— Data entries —
========================================

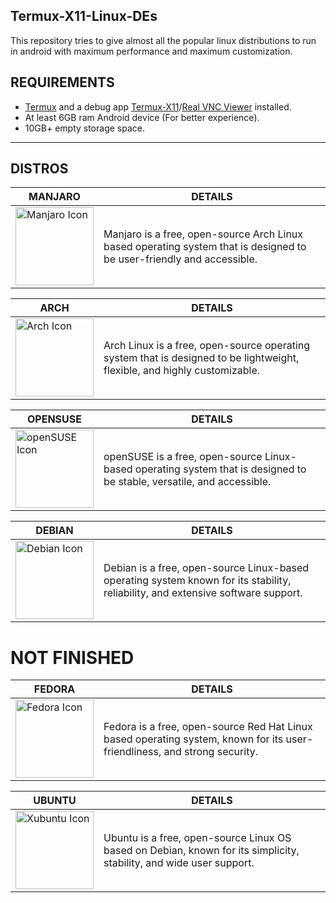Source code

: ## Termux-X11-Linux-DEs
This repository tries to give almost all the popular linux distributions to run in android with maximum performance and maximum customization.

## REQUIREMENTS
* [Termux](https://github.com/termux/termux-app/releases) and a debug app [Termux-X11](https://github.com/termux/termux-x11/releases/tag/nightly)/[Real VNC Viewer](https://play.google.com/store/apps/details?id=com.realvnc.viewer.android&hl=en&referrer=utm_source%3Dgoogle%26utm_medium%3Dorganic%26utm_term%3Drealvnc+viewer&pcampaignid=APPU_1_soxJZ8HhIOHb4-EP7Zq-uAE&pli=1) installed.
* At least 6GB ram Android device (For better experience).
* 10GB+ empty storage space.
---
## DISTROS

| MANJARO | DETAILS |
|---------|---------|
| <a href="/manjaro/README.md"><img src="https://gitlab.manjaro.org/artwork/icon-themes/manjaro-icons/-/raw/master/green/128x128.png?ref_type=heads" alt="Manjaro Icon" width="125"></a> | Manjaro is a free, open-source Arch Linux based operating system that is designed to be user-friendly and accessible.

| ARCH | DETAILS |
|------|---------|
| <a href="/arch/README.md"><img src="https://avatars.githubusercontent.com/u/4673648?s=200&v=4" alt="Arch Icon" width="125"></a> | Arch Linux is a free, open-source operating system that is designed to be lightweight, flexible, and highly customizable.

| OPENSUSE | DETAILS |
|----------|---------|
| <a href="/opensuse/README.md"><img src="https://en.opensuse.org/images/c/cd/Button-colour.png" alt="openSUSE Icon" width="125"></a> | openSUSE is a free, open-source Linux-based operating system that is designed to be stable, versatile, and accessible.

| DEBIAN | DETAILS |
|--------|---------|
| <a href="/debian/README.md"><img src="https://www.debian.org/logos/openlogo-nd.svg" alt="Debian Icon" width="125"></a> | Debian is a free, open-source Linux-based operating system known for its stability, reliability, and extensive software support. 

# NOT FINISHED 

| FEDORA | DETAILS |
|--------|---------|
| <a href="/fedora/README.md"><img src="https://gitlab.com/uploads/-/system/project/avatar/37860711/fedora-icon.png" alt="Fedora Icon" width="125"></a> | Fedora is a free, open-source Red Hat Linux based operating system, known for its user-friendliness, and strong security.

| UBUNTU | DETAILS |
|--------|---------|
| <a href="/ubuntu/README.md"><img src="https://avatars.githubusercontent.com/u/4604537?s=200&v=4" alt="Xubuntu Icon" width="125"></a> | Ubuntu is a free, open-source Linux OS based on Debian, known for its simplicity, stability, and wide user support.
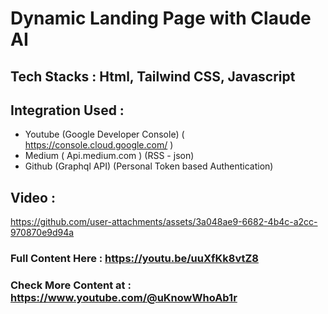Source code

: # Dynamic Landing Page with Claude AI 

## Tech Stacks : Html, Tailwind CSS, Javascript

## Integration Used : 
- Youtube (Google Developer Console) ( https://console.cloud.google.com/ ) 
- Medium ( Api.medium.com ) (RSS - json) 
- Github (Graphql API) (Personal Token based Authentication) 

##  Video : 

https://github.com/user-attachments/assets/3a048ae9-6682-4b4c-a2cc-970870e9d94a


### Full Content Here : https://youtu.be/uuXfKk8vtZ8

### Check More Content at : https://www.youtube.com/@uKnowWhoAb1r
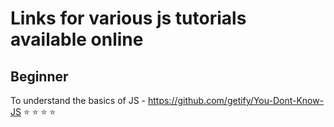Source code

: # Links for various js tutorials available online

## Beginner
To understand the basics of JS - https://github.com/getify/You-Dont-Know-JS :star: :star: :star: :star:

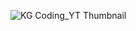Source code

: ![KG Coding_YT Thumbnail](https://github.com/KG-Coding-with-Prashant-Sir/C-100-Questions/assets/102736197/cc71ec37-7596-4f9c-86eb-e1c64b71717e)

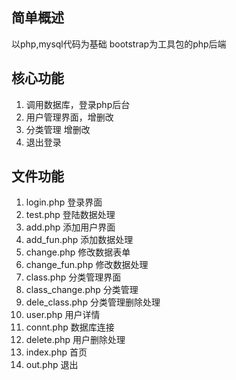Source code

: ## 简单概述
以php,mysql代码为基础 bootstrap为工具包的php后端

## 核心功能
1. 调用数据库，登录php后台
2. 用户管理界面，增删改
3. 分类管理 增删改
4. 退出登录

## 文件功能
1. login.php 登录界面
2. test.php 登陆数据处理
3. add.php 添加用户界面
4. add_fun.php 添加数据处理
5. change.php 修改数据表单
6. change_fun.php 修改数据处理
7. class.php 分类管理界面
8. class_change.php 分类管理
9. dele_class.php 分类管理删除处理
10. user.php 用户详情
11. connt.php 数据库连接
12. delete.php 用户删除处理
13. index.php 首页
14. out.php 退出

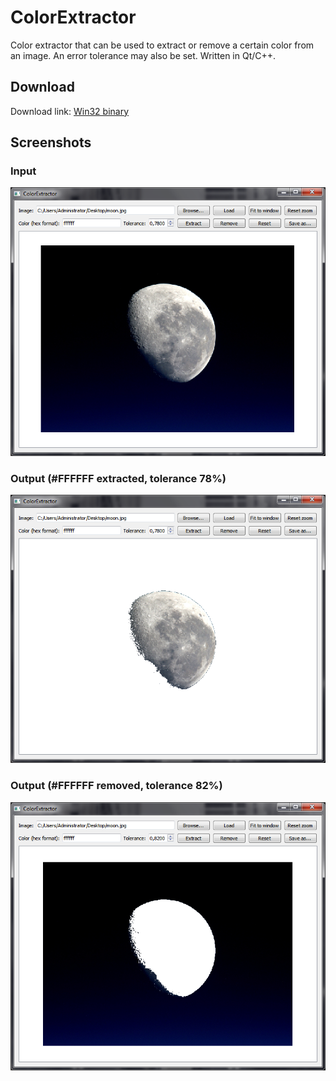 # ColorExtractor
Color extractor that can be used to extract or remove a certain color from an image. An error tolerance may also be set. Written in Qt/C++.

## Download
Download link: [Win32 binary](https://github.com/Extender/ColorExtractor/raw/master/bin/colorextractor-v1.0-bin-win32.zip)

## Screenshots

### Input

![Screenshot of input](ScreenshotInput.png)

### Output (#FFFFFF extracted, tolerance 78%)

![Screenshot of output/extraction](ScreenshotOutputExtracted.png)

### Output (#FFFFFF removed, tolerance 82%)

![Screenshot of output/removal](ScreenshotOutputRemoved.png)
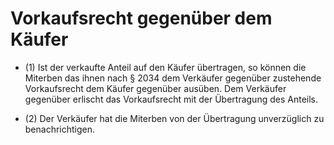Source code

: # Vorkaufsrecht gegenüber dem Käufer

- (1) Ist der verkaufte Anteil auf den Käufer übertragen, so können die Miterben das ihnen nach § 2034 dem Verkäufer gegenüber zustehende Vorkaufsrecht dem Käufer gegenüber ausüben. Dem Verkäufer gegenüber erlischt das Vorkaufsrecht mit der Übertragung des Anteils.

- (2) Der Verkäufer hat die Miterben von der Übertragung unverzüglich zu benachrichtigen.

========================================

— PROMPT —
Tally up the lines in the data that hold the word "gitlab". Only the total should be given.

— ANSWER TO THE PROBLEM —
2